Nos vimos algunas veces más, casi siempre ante la aparición de un nuevo manuscrito. En una escribanía firmó un desopilante poder en el cual me legaba por adelantado sus regalías aunque sólo podía disponer del 10 por ciento mientras ella estuviera viva. El texto, que no me atreví a mostrar a nadie, era en sí mismo un cuento suyo.
Hace poco supe que decía que éramos amigas, que yo era millonaria y que vivía en un palacio. Era su forma de adornar mi negativa a su forma de agradecer con plata. Estaba acostumbrada a pagar por todo. Había pagado todas sus ediciones. Había inventado un premio anual llamado “Aurora Venturini”, en el que ella era jurado, entregaba el premio y ponía el dinero. Finalmente, a mediados de 2012 me llamó y me dijo que quería venir a visitarme. ¿Podría ir a tu casa a tomar el té? Tengo ganas de ir para la Capital.
Aurora se murió en noviembre de 2015, tres años después de aquella tarde. Y yo tardé casi cinco más en asumir mi obligación: hacer los trámites, decidir dónde publicar la obra que había quedado fuera de circulación y arrumbada en los depósitos de una editorial. Creo que la irrupción en 2018 de un albacea de las telenovelas de Alberto Migré que intervino ante esa misma editorial para retirar mi biografía de las librerías porque no le había gustado lo que yo decía de “su muerto”, me recordó que yo también pertenecía a esa calaña.

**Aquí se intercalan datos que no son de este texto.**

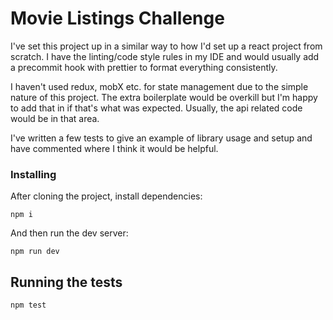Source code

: # Movie Listings Challenge

I've set this project up in a similar way to how I'd set up a react project from scratch. I have the linting/code style 
rules in my IDE and would usually add a precommit hook with prettier to format everything consistently.

I haven't used redux, mobX etc. for state management due to the simple nature of this project. The extra 
boilerplate would be overkill but I'm happy to add that in if that's what was expected. Usually, the api related code 
would be in that area. 

I've written a few tests to give an example of library usage and setup and have commented where I think it would be 
helpful.

### Installing

After cloning the project, install dependencies:

```
npm i
```

And then run the dev server:

```
npm run dev
```

## Running the tests

```
npm test
```
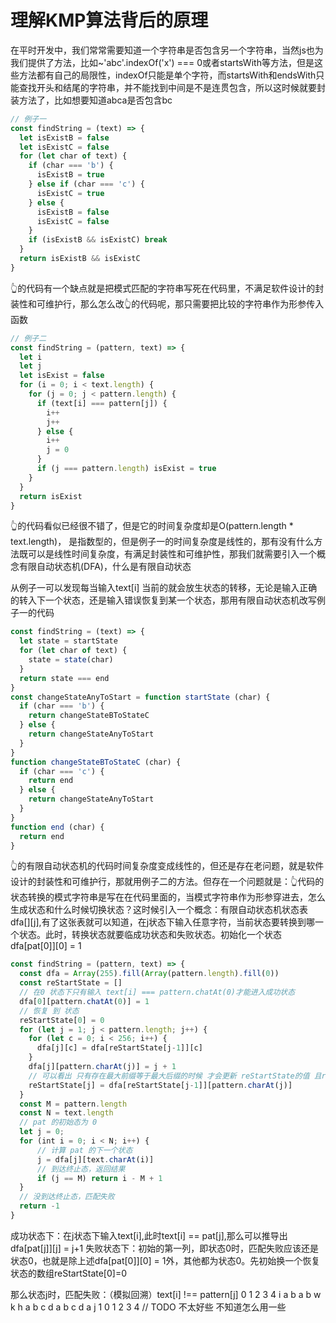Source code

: # 理解KMP算法背后的原理

在平时开发中，我们常常需要知道一个字符串是否包含另一个字符串，当然js也为我们提供了方法，比如~'abc'.indexOf('x') === 0或者startsWith等方法，但是这些方法都有自己的局限性，indexOf只能是单个字符，而startsWith和endsWith只能查找开头和结尾的字符串，并不能找到中间是不是连贯包含，所以这时候就要封装方法了，比如想要知道abca是否包含bc
```javascript
// 例子一
const findString = (text) => {
  let isExistB = false
  let isExistC = false
  for (let char of text) {
    if (char === 'b') {
      isExistB = true
    } else if (char === 'c') {
      isExistC = true
    } else {
      isExistB = false
      isExistC = false
    }
    if (isExistB && isExistC) break
  }
  return isExistB && isExistC
}
```
👆的代码有一个缺点就是把模式匹配的字符串写死在代码里，不满足软件设计的封装性和可维护行，那么怎么改👆的代码呢，那只需要把比较的字符串作为形参传入函数
```javascript
// 例子二
const findString = (pattern, text) => {
  let i
  let j
  let isExist = false
  for (i = 0; i < text.length) {
    for (j = 0; j < pattern.length) {
      if (text[i] === pattern[j]) {
        i++
        j++
      } else {
        i++
        j = 0
      }
      if (j === pattern.length) isExist = true
    }
  }
  return isExist
}
```
👆的代码看似已经很不错了，但是它的时间复杂度却是O(pattern.length * text.length)， 是指数型的，但是例子一的时间复杂度是线性的，那有没有什么方法既可以是线性时间复杂度，有满足封装性和可维护性，那我们就需要引入一个概念有限自动状态机(DFA)，什么是有限自动状态

从例子一可以发现每当输入text[i] 当前的就会放生状态的转移，无论是输入正确的转入下一个状态，还是输入错误恢复到某一个状态，那用有限自动状态机改写例子一的代码
```javascript
const findString = (text) => {
  let state = startState
  for (let char of text) {
    state = state(char)
  }
  return state === end
}
const changeStateAnyToStart = function startState (char) {
  if (char === 'b') {
    return changeStateBToStateC
  } else {
    return changeStateAnyToStart
  }
}
function changeStateBToStateC (char) {
  if (char === 'c') {
    return end
  } else {
    return changeStateAnyToStart
  }
}
function end (char) {
  return end
}
```
👆的有限自动状态机的代码时间复杂度变成线性的，但还是存在老问题，就是软件设计的封装性和可维护行，那就用例子二的方法。但存在一个问题就是：👆代码的状态转换的模式字符串是写在在代码里面的，当模式字符串作为形参穿进去，怎么生成状态和什么时候切换状态？这时候引入一个概念：有限自动状态机状态表dfa[][j],有了这张表就可以知道，在j状态下输入任意字符，当前状态要转换到哪一个状态。此时，转换状态就要临成功状态和失败状态。初始化一个状态dfa[pat[0]][0] = 1
```javascript
const findString = (pattern, text) => {
  const dfa = Array(255).fill(Array(pattern.length).fill(0))
  const reStartState = []
  // 在0 状态下只有输入 text[i] === pattern.chatAt(0)才能进入成功状态
  dfa[0][pattern.chatAt(0)] = 1
  // 恢复 到 状态
  reStartState[0] = 0
  for (let j = 1; j < pattern.length; j++) {
    for (let c = 0; i < 256; i++) {
      dfa[j][c] = dfa[reStartState[j-1]][c]
    }
    dfa[j][pattern.charAt(j)] = j + 1
    // 可以看出 只有存在最大前缀等于最大后缀的时候 才会更新 reStartState的值 且reStartState的值=最大前缀的值
    reStartState[j] = dfa[reStartState[j-1]][pattern.charAt(j)]
  }
  const M = pattern.length
  const N = text.length
  // pat 的初始态为 0
  let j = 0;
  for (int i = 0; i < N; i++) {
      // 计算 pat 的下一个状态
      j = dfa[j][text.charAt(i)]
      // 到达终止态，返回结果
      if (j == M) return i - M + 1
  }
  // 没到达终止态，匹配失败
  return -1
}
```
成功状态下：在j状态下输入text[i],此时text[i] == pat[j],那么可以推导出dfa[pat[j]][j] = j+1
失败状态下：初始的第一列，即状态0时，匹配失败应该还是状态0，也就是除上述dfa[pat[0]][0] = 1外，其他都为状态0。先初始换一个恢复状态的数组reStartState[0]=0

那么状态j时，匹配失败：（模拟回溯）text[i] !== pattern[j]
0 1 2 3 4
        i
a b a b w k h a b c d a
      b c d a
        j
        1
     0 1 2 3 4
// TODO 不太好些  不知道怎么用一些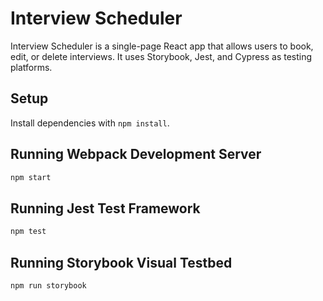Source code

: # Interview Scheduler

Interview Scheduler is a single-page React app that allows users to book, edit, or delete interviews. It uses Storybook, Jest, and Cypress as testing platforms.

## Setup

Install dependencies with `npm install`.

## Running Webpack Development Server

```sh
npm start
```

## Running Jest Test Framework

```sh
npm test
```

## Running Storybook Visual Testbed

```sh
npm run storybook
```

Y aquí estoy.
La edición de la hasta hoy inédita Las amigas y sus otros libros en Tusquets así como la liberación (gratuita) de cuentos también inéditos en la serie de podcast “Me lo llevo a la tumba”, con las voces de Sofía Gala Castiglione, Susana Pampín y Tina Serrano, representan un modo de aceptar su agradecimiento como lo que es: un agradecimiento. Poner en circulación una felicidad esperada durante toda una vida. Una felicidad, que mucho antes del final, llegó.